PERÉZ, Francisco de Sales. "EL AVARO", en: El Cojo Ilustrado (Caracas) (115): 752, 1 de octubre de 1896.



El Avaro



    La Fortuna mitológica tenía los ojos vendados.
    Era una divinidad ciega que corría sobre una rueda, repartiendo sus dones al acaso.
   La Fortuna de los tiempos modernos tiene los ojos abiertos, y reparte sus tesoros entre los más laboriosos, los más inteligentes, los más audaces y los más miserables.
    Estos últimos, más bien que de la Fortuna, son favoritos de una divinidad infernal lla­mada la Avaricia.
    Desde que nace un niño con buenas dis­posiciones, es decir, con la conciencia an­cha, los ojos de águila y las uñas largas, comienza a sonreirle la Avaricia -y le dice al oído este consejo-
    -"Quítale a todo el que puedas y no le des a nadie."-
    Por eso, el que ha de ser avaro, lo es desde que nace; si es mellizo, deja sin parte al hermanito: si nace solo, acaba con la pobre madre.
    Más tarde, en la escuela, come de las golosinas de todos sus compañeros, y oculta las suyas para comérselas a escondidas.
    Cuando llega a la edad de trabajar, hace el primer negocio consigo mismo.
    El alma propone el cuerpo el siguiente pacto:
    -Cuerpo mío; prométeme que sufrirás todo género de privaciones;
    que te alimentarás con poco, y ese poco de un valor ínfimo;
    que sufrirás el frío en el invierno, sin ne­cesidad de abrigo;
    que soportarás el calor del estío sin pedir refrigerios;
    que vestirás con telas burdas sin cuidarte de la moda;
    que aceptarás las injurias, si de ello repor­tas beneficio;
    que serás incansable en las fatigas, y so­brio en el dormir.

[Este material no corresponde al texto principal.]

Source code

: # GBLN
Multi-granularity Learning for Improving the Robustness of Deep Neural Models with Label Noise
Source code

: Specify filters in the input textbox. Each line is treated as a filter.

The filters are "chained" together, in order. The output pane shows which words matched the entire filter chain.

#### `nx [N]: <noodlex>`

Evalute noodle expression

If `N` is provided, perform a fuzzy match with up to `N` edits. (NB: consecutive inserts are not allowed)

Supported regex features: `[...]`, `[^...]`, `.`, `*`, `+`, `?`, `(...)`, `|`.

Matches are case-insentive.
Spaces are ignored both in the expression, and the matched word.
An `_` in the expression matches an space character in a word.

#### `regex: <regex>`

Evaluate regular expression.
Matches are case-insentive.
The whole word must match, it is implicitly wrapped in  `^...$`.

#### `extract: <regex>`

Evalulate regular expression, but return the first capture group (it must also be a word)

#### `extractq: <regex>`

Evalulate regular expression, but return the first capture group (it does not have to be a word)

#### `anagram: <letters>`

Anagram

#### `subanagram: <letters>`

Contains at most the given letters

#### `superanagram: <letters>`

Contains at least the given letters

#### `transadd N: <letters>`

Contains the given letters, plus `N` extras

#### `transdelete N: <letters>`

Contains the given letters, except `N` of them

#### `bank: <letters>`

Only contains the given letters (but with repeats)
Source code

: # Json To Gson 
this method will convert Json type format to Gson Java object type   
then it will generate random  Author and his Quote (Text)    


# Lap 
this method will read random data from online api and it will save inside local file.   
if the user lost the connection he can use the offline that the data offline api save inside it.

    El cuerpo conviene en todo lo que el alma le exige, y a su vez, propone:
    -Alma mía: prométeme, en cambio, que pondrás a tu sensibilidad un blindaje de acero;
    que no tendrás piedad de ninguna mi­seria;
    que no sufrirás con ningún dolor ajeno, ni harás ningún sacrificio por aliviarlo;
    que no derramarás una lágrima sino cuando puedas derivar del llanto alguna utilidad.
    Prométeme que no darás entrada al amor sincero y abnegado, y que sabrás fingirlo cuando te convenga;
    que si llegas a rendir culto a la belleza, por imitar a los demás, cobrarás muy caro el incienso que quemes en sus altares, y marcarás en el reloj de la conveniencia la duración de tus obsequios;
    que no verás la probidad, la abnegación y la lealtad, como virtudes meritorias, si­no como circunstancias que deben apro­vecharse en la ocasión y menospreciarse a su tiempo;
    que no te dejarás obligar por la grati­tud en ningún caso;
    que no darás ningún valor al beneficio recibido, y que sólo tendrás palabras dulces -óyelo bien- palabras para halagar la esperanza del que pueda servirte ma­ñana.

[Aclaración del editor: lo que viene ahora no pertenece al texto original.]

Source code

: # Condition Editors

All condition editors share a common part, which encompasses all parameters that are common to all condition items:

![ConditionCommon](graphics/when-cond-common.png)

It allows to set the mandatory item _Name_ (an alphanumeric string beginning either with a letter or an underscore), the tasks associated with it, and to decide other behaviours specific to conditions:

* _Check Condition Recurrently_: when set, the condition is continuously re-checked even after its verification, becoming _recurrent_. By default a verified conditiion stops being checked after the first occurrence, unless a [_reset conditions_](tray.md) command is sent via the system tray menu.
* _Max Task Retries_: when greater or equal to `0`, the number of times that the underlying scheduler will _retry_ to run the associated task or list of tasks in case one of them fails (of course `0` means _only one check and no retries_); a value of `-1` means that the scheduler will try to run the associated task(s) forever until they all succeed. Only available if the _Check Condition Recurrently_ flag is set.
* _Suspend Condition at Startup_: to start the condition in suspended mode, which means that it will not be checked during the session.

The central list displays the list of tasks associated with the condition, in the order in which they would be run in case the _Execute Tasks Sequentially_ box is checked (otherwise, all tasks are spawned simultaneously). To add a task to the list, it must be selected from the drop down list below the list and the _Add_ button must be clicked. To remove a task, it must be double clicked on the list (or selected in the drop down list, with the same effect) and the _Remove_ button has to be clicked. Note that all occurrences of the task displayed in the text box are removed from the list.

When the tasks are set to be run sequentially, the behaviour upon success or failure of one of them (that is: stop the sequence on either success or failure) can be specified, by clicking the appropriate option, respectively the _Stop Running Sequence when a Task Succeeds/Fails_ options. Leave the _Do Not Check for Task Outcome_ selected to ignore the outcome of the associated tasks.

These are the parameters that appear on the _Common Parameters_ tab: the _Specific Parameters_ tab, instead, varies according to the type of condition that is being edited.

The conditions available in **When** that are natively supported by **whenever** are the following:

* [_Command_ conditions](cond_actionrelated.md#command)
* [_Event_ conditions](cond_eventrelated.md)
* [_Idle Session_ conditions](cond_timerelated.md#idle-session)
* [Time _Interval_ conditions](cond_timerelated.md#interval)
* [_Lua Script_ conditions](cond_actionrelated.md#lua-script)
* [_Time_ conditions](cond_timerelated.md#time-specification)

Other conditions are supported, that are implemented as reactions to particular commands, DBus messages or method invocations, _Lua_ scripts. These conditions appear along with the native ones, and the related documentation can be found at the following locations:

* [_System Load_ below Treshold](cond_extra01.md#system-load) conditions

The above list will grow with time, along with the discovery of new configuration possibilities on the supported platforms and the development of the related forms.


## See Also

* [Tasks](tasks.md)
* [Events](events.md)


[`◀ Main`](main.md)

    Prométeme, en fin, romper la balanza de la justicia, y no aceptar como equitativo sino aquello que favorezca tus intereses, y no detenerte en medios para obtener cuanto apetezcas.

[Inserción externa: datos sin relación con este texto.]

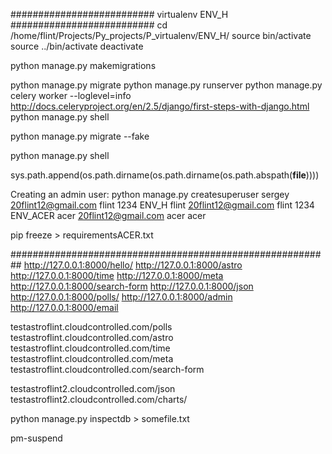 ########################## virtualenv ENV_H ##########################
cd /home/flint/Projects/Py_projects/P_virtualenv/ENV_H/
source bin/activate
source ../bin/activate
deactivate



python manage.py makemigrations

python manage.py migrate
python manage.py runserver
python manage.py celery worker --loglevel=info
http://docs.celeryproject.org/en/2.5/django/first-steps-with-django.html
python manage.py shell


python manage.py migrate --fake

python manage.py shell

sys.path.append(os.path.dirname(os.path.dirname(os.path.abspath(__file__))))


Creating an admin user:
python manage.py createsuperuser
            sergey  20flint12@gmail.com     flint   1234
ENV_H       flint   20flint12@gmail.com     flint   1234
ENV_ACER    acer    20flint12@gmail.com     acer    acer


pip freeze > requirementsACER.txt


##########################################################
http://127.0.0.1:8000/hello/
http://127.0.0.1:8000/astro
http://127.0.0.1:8000/time
http://127.0.0.1:8000/meta
http://127.0.0.1:8000/search-form
http://127.0.0.1:8000/json
http://127.0.0.1:8000/polls/
http://127.0.0.1:8000/admin
http://127.0.0.1:8000/email


testastroflint.cloudcontrolled.com/polls
testastroflint.cloudcontrolled.com/astro
testastroflint.cloudcontrolled.com/time
testastroflint.cloudcontrolled.com/meta
testastroflint.cloudcontrolled.com/search-form

testastroflint2.cloudcontrolled.com/json
testastroflint2.cloudcontrolled.com/charts/



python manage.py inspectdb > somefile.txt

pm-suspend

    Cuando tengas reunidas, para mi rega­lo, todas las comodidades de que hubieres privado a los demás;
cuando veas, convertidas en oro, todas las lágrimas que hayas hecho derramar; cuando hayas llegado a la cúspide de la opulencia, levantaremos un castillo colosal, sobre todas las miserias, todos los dolores, y todas las tristezas que haya producido tu severidad, y lo circundaremos de para­rrayos para que no lo destruyan ni el fuego del cielo, ni las maldiciones de los hombre.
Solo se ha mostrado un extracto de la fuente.